- **WORK TO BE COMPLETED**: Retype the entries below exactly, dropping the images.

- **GIVEN DATA**:
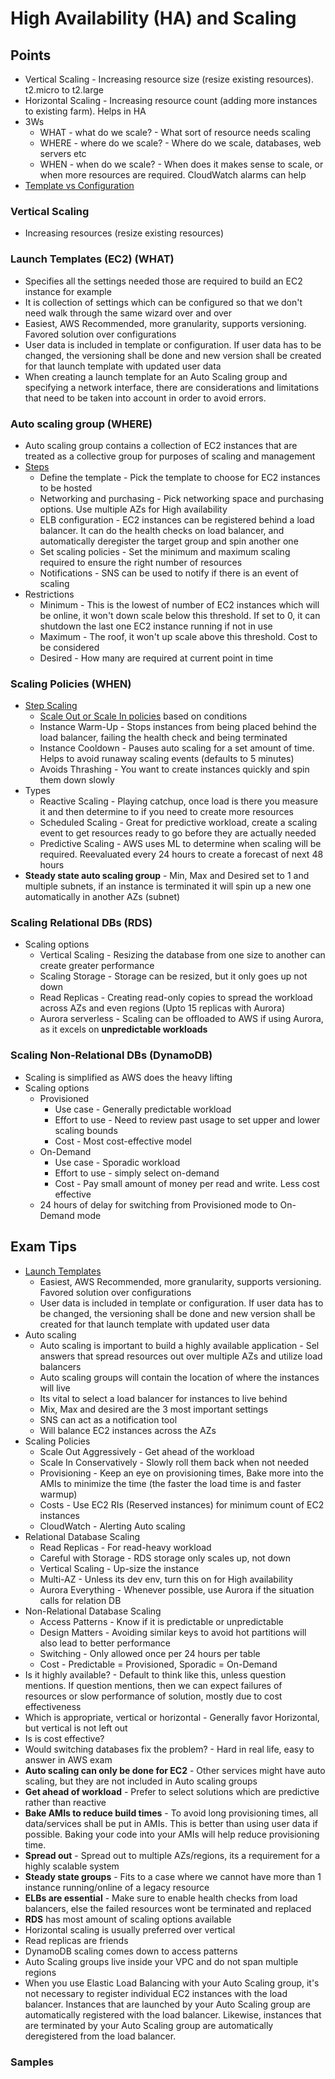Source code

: # High Availability (HA) and Scaling

## Points

- Vertical Scaling - Increasing resource size (resize existing resources). t2.micro to t2.large
- Horizontal Scaling - Increasing resource count (adding more instances to existing farm). Helps in HA
- 3Ws
  - WHAT - what do we scale? - What sort of resource needs scaling
  - WHERE - where do we scale? - Where do we scale, databases, web servers etc
  - WHEN - when do we scale? - When does it makes sense to scale, or when more resources are required. CloudWatch alarms can help
- [Template vs Configuration](./TemplatesVSConfiguration.png)

### Vertical Scaling

- Increasing resources (resize existing resources)

### Launch Templates (EC2) (WHAT)

- Specifies all the settings needed those are required to build an EC2 instance for example
- It is collection of settings which can be configured so that we don't need walk through the same wizard over and over
- Easiest, AWS Recommended, more granularity, supports versioning. Favored solution over configurations
- User data is included in template or configuration. If user data has to be changed, the versioning shall be done and new version shall be created for that launch template with updated user data
- When creating a launch template for an Auto Scaling group and specifying a network interface, there are considerations and limitations that need to be taken into account in order to avoid errors.

### Auto scaling group (WHERE)

- Auto scaling group contains a collection of EC2 instances that are treated as a collective group for purposes of scaling and management
- [Steps](./AutoScaling.png)
  - Define the template - Pick the template to choose for EC2 instances to be hosted
  - Networking and purchasing - Pick networking space and purchasing options. Use multiple AZs for High availability
  - ELB configuration - EC2 instances can be registered behind a load balancer. It can do the health checks on load balancer, and automatically deregister the target group and spin another one
  - Set scaling policies - Set the minimum and maximum scaling required to ensure the right number of resources
  - Notifications - SNS can be used to notify if there is an event of scaling
- Restrictions
  - Minimum - This is the lowest of number of EC2 instances which will be online, it won't down scale below this threshold. If set to 0, it can shutdown the last one EC2 instance running if not in use
  - Maximum - The roof, it won't up scale above this threshold. Cost to be considered
  - Desired - How many are required at current point in time

### Scaling Policies (WHEN)

- [Step Scaling](./StepScaling.png)
  - [Scale Out or Scale In policies](./ScaleInScaleOut.png) based on conditions
  - Instance Warm-Up - Stops instances from being placed behind the load balancer, failing the health check and being terminated
  - Instance Cooldown - Pauses auto scaling for a set amount of time. Helps to avoid runaway scaling events (defaults to 5 minutes)
  - Avoids Thrashing - You want to create instances quickly and spin them down slowly
- Types
  - Reactive Scaling - Playing catchup, once load is there you measure it and then determine to if you need to create more resources
  - Scheduled Scaling - Great for predictive workload, create a scaling event to get resources ready to go before they are actually needed
  - Predictive Scaling - AWS uses ML to determine when scaling will be required. Reevaluated every 24 hours to create a forecast of next 48 hours
- **Steady state auto scaling group** - Min, Max and Desired set to 1 and multiple subnets, if an instance is terminated it will spin up a new one automatically in another AZs (subnet)

### Scaling Relational DBs (RDS)

- Scaling options
  - Vertical Scaling - Resizing the database from one size to another can create greater performance
  - Scaling Storage - Storage can be resized, but it only goes up not down
  - Read Replicas - Creating read-only copies to spread the workload across AZs and even regions (Upto 15 replicas with Aurora)
  - Aurora serverless - Scaling can be offloaded to AWS if using Aurora, as it excels on **unpredictable workloads**

### Scaling Non-Relational DBs (DynamoDB)

- Scaling is simplified as AWS does the heavy lifting
- Scaling options
  - Provisioned
    - Use case - Generally predictable workload
    - Effort to use - Need to review past usage to set upper and lower scaling bounds
    - Cost - Most cost-effective model
  - On-Demand
    - Use case - Sporadic workload
    - Effort to use - simply select on-demand
    - Cost - Pay small amount of money per read and write. Less cost effective
  - 24 hours of delay for switching from Provisioned mode to On-Demand mode

## Exam Tips

- [Launch Templates](./ExamTips-LaunchTemplates.png)
  - Easiest, AWS Recommended, more granularity, supports versioning. Favored solution over configurations
  - User data is included in template or configuration. If user data has to be changed, the versioning shall be done and new version shall be created for that launch template with updated user data
- Auto scaling
  - Auto scaling is important to build a highly available application - Sel answers that spread resources out over multiple AZs and utilize load balancers
  - Auto scaling groups will contain the location of where the instances will live
  - Its vital to select a load balancer for instances to live behind
  - Mix, Max and desired are the 3 most important settings
  - SNS can act as a notification tool
  - Will balance EC2 instances across the AZs
- Scaling Policies
  - Scale Out Aggressively - Get ahead of the workload
  - Scale In Conservatively - Slowly roll them back when not needed
  - Provisioning - Keep an eye on provisioning times, Bake more into the AMIs to minimize the time (the faster the load time is and faster warmup)
  - Costs - Use EC2 RIs (Reserved instances) for minimum count of EC2 instances
  - CloudWatch - Alerting Auto scaling
- Relational Database Scaling
  - Read Replicas - For read-heavy workload
  - Careful with Storage - RDS storage only scales up, not down
  - Vertical Scaling - Up-size the instance
  - Multi-AZ - Unless its dev env, turn this on for High availability
  - Aurora Everything - Whenever possible, use Aurora if the situation calls for relation DB
- Non-Relational Database Scaling
  - Access Patterns - Know if it is predictable or unpredictable
  - Design Matters - Avoiding similar keys to avoid hot partitions will also lead to better performance
  - Switching - Only allowed once per 24 hours per table
  - Cost - Predictable = Provisioned, Sporadic = On-Demand
- Is it highly available? - Default to think like this, unless question mentions. If question mentions, then we can expect failures of resources or slow performance of solution, mostly due to cost effectiveness
- Which is appropriate, vertical or horizontal - Generally favor Horizontal, but vertical is not left out
- Is is cost effective?
- Would switching databases fix the problem? - Hard in real life, easy to answer in AWS exam
- **Auto scaling can only be done for EC2** - Other services might have auto scaling, but they are not included in Auto scaling groups
- **Get ahead of workload** - Prefer to select solutions which are predictive rather than reactive
- **Bake AMIs to reduce build times** - To avoid long provisioning times, all data/services shall be put in AMIs. This is better than using user data if possible. Baking your code into your AMIs will help reduce provisioning time.
- **Spread out** - Spread out to multiple AZs/regions, its a requirement for a highly scalable system
- **Steady state groups** - Fits to a case where we cannot have more than 1 instance running/online of a legacy resource
- **ELBs are essential** - Make sure to enable health checks from load balancers, else the failed resources wont be terminated and replaced
- **RDS** has most amount of scaling options available
- Horizontal scaling is usually preferred over vertical
- Read replicas are friends
- DynamoDB scaling comes down to access patterns
- Auto Scaling groups live inside your VPC and do not span multiple regions
- When you use Elastic Load Balancing with your Auto Scaling group, it's not necessary to register individual EC2 instances with the load balancer. Instances that are launched by your Auto Scaling group are automatically registered with the load balancer. Likewise, instances that are terminated by your Auto Scaling group are automatically deregistered from the load balancer.

### Samples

- **OUTPUT FOR THIS TASK**:
Source code

: # High Availability (HA) and Scaling

## Points

- Vertical Scaling - Increasing resource size (resize existing resources). t2.micro to t2.large
- Horizontal Scaling - Increasing resource count (adding more instances to existing farm). Helps in HA
- 3Ws
  - WHAT - what do we scale? - What sort of resource needs scaling
  - WHERE - where do we scale? - Where do we scale, databases, web servers etc
  - WHEN - when do we scale? - When does it makes sense to scale, or when more resources are required. CloudWatch alarms can help
- [Template vs Configuration](./TemplatesVSConfiguration.png)

### Vertical Scaling

- Increasing resources (resize existing resources)

### Launch Templates (EC2) (WHAT)

- Specifies all the settings needed those are required to build an EC2 instance for example
- It is collection of settings which can be configured so that we don't need walk through the same wizard over and over
- Easiest, AWS Recommended, more granularity, supports versioning. Favored solution over configurations
- User data is included in template or configuration. If user data has to be changed, the versioning shall be done and new version shall be created for that launch template with updated user data
- When creating a launch template for an Auto Scaling group and specifying a network interface, there are considerations and limitations that need to be taken into account in order to avoid errors.

### Auto scaling group (WHERE)

- Auto scaling group contains a collection of EC2 instances that are treated as a collective group for purposes of scaling and management
- [Steps](./AutoScaling.png)
  - Define the template - Pick the template to choose for EC2 instances to be hosted
  - Networking and purchasing - Pick networking space and purchasing options. Use multiple AZs for High availability
  - ELB configuration - EC2 instances can be registered behind a load balancer. It can do the health checks on load balancer, and automatically deregister the target group and spin another one
  - Set scaling policies - Set the minimum and maximum scaling required to ensure the right number of resources
  - Notifications - SNS can be used to notify if there is an event of scaling
- Restrictions
  - Minimum - This is the lowest of number of EC2 instances which will be online, it won't down scale below this threshold. If set to 0, it can shutdown the last one EC2 instance running if not in use
  - Maximum - The roof, it won't up scale above this threshold. Cost to be considered
  - Desired - How many are required at current point in time

### Scaling Policies (WHEN)

- [Step Scaling](./StepScaling.png)
  - [Scale Out or Scale In policies](./ScaleInScaleOut.png) based on conditions
  - Instance Warm-Up - Stops instances from being placed behind the load balancer, failing the health check and being terminated
  - Instance Cooldown - Pauses auto scaling for a set amount of time. Helps to avoid runaway scaling events (defaults to 5 minutes)
  - Avoids Thrashing - You want to create instances quickly and spin them down slowly
- Types
  - Reactive Scaling - Playing catchup, once load is there you measure it and then determine to if you need to create more resources
  - Scheduled Scaling - Great for predictive workload, create a scaling event to get resources ready to go before they are actually needed
  - Predictive Scaling - AWS uses ML to determine when scaling will be required. Reevaluated every 24 hours to create a forecast of next 48 hours
- **Steady state auto scaling group** - Min, Max and Desired set to 1 and multiple subnets, if an instance is terminated it will spin up a new one automatically in another AZs (subnet)

### Scaling Relational DBs (RDS)

- Scaling options
  - Vertical Scaling - Resizing the database from one size to another can create greater performance
  - Scaling Storage - Storage can be resized, but it only goes up not down
  - Read Replicas - Creating read-only copies to spread the workload across AZs and even regions (Upto 15 replicas with Aurora)
  - Aurora serverless - Scaling can be offloaded to AWS if using Aurora, as it excels on **unpredictable workloads**

### Scaling Non-Relational DBs (DynamoDB)

- Scaling is simplified as AWS does the heavy lifting
- Scaling options
  - Provisioned
    - Use case - Generally predictable workload
    - Effort to use - Need to review past usage to set upper and lower scaling bounds
    - Cost - Most cost-effective model
  - On-Demand
    - Use case - Sporadic workload
    - Effort to use - simply select on-demand
    - Cost - Pay small amount of money per read and write. Less cost effective
  - 24 hours of delay for switching from Provisioned mode to On-Demand mode

## Exam Tips

- [Launch Templates](./ExamTips-LaunchTemplates.png)
  - Easiest, AWS Recommended, more granularity, supports versioning. Favored solution over configurations
  - User data is included in template or configuration. If user data has to be changed, the versioning shall be done and new version shall be created for that launch template with updated user data
- Auto scaling
  - Auto scaling is important to build a highly available application - Sel answers that spread resources out over multiple AZs and utilize load balancers
  - Auto scaling groups will contain the location of where the instances will live
  - Its vital to select a load balancer for instances to live behind
  - Mix, Max and desired are the 3 most important settings
  - SNS can act as a notification tool
  - Will balance EC2 instances across the AZs
- Scaling Policies
  - Scale Out Aggressively - Get ahead of the workload
  - Scale In Conservatively - Slowly roll them back when not needed
  - Provisioning - Keep an eye on provisioning times, Bake more into the AMIs to minimize the time (the faster the load time is and faster warmup)
  - Costs - Use EC2 RIs (Reserved instances) for minimum count of EC2 instances
  - CloudWatch - Alerting Auto scaling
- Relational Database Scaling
  - Read Replicas - For read-heavy workload
  - Careful with Storage - RDS storage only scales up, not down
  - Vertical Scaling - Up-size the instance
  - Multi-AZ - Unless its dev env, turn this on for High availability
  - Aurora Everything - Whenever possible, use Aurora if the situation calls for relation DB
- Non-Relational Database Scaling
  - Access Patterns - Know if it is predictable or unpredictable
  - Design Matters - Avoiding similar keys to avoid hot partitions will also lead to better performance
  - Switching - Only allowed once per 24 hours per table
  - Cost - Predictable = Provisioned, Sporadic = On-Demand
- Is it highly available? - Default to think like this, unless question mentions. If question mentions, then we can expect failures of resources or slow performance of solution, mostly due to cost effectiveness
- Which is appropriate, vertical or horizontal - Generally favor Horizontal, but vertical is not left out
- Is is cost effective?
- Would switching databases fix the problem? - Hard in real life, easy to answer in AWS exam
- **Auto scaling can only be done for EC2** - Other services might have auto scaling, but they are not included in Auto scaling groups
- **Get ahead of workload** - Prefer to select solutions which are predictive rather than reactive
- **Bake AMIs to reduce build times** - To avoid long provisioning times, all data/services shall be put in AMIs. This is better than using user data if possible. Baking your code into your AMIs will help reduce provisioning time.
- **Spread out** - Spread out to multiple AZs/regions, its a requirement for a highly scalable system
- **Steady state groups** - Fits to a case where we cannot have more than 1 instance running/online of a legacy resource
- **ELBs are essential** - Make sure to enable health checks from load balancers, else the failed resources wont be terminated and replaced
- **RDS** has most amount of scaling options available
- Horizontal scaling is usually preferred over vertical
- Read replicas are friends
- DynamoDB scaling comes down to access patterns
- Auto Scaling groups live inside your VPC and do not span multiple regions
- When you use Elastic Load Balancing with your Auto Scaling group, it's not necessary to register individual EC2 instances with the load balancer. Instances that are launched by your Auto Scaling group are automatically registered with the load balancer. Likewise, instances that are terminated by your Auto Scaling group are automatically deregistered from the load balancer.

### Samples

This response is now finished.